Exercise goal
Copy out each line of the material in which the word "datasets" appears.

Data provided
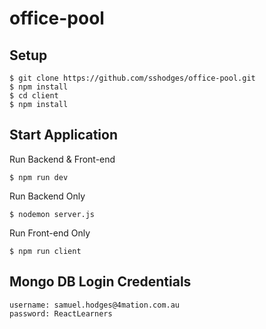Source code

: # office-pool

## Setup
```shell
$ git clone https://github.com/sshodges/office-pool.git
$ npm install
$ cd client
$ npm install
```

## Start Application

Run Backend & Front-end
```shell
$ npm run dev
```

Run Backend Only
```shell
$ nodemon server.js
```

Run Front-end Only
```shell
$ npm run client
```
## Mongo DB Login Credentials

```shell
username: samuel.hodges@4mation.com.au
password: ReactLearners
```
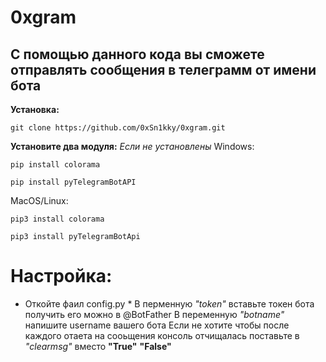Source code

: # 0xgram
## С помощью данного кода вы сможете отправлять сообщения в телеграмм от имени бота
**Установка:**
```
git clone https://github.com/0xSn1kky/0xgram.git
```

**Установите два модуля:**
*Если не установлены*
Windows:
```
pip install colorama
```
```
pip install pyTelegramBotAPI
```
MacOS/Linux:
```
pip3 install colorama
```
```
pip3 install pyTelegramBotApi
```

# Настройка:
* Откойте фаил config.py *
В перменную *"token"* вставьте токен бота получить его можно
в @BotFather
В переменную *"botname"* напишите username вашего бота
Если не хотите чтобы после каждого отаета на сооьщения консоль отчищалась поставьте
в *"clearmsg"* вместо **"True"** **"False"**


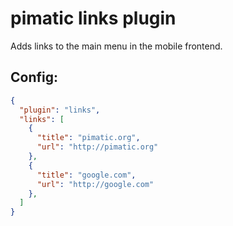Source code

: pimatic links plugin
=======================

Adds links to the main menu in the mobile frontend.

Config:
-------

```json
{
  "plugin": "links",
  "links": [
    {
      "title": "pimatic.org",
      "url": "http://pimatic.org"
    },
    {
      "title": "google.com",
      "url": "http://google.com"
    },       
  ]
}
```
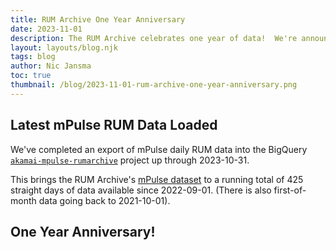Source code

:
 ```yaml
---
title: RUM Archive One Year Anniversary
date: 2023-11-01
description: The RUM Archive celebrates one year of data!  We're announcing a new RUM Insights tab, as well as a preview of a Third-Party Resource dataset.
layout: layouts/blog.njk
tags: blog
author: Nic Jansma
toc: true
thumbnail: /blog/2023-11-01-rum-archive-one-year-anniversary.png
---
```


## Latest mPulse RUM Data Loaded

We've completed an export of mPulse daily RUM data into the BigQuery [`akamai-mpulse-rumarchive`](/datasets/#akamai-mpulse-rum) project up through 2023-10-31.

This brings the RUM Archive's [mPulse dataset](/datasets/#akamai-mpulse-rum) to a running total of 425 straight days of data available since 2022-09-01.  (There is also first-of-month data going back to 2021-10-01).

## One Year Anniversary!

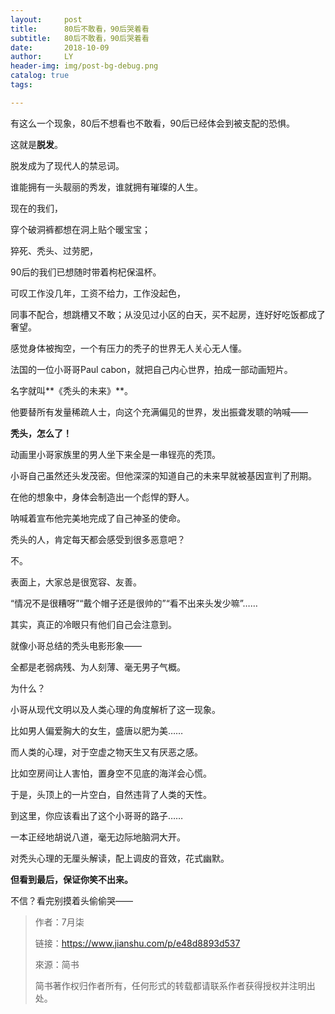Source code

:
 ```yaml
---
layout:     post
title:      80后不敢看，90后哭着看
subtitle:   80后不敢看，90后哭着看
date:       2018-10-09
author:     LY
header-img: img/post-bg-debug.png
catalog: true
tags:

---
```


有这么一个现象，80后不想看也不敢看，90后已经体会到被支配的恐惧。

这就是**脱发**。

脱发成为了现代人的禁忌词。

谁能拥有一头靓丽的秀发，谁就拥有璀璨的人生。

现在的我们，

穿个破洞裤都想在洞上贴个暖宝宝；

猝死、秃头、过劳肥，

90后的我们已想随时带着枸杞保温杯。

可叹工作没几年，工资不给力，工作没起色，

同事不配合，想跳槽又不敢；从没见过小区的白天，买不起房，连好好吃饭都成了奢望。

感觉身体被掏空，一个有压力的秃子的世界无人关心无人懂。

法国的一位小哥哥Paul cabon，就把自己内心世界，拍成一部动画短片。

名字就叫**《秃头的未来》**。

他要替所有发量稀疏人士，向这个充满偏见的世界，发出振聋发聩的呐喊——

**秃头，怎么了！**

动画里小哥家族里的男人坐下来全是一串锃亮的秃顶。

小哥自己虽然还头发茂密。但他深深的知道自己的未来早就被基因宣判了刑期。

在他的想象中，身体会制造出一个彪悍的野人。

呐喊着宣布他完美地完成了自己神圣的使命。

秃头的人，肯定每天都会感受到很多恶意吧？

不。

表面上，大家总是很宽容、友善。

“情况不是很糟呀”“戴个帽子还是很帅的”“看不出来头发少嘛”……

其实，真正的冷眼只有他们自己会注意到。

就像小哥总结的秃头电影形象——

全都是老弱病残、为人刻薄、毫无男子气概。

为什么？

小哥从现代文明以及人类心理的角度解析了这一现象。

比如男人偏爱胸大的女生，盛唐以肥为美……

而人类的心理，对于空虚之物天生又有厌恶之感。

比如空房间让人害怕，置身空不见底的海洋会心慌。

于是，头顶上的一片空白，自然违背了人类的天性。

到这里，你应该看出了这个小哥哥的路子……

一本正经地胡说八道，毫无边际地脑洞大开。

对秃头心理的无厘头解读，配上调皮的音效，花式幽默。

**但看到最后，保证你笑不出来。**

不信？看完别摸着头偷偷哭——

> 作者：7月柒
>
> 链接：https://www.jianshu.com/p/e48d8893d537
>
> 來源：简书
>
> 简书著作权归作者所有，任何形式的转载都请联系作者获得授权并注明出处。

Answer to this exercise
We've completed an export of mPulse daily RUM data into the BigQuery [`akamai-mpulse-rumarchive`](/datasets/#akamai-mpulse-rum) project up through 2023-10-31.
This brings the RUM Archive's [mPulse dataset](/datasets/#akamai-mpulse-rum) to a running total of 425 straight days of data available since 2022-09-01.  (There is also first-of-month data going back to 2021-10-01).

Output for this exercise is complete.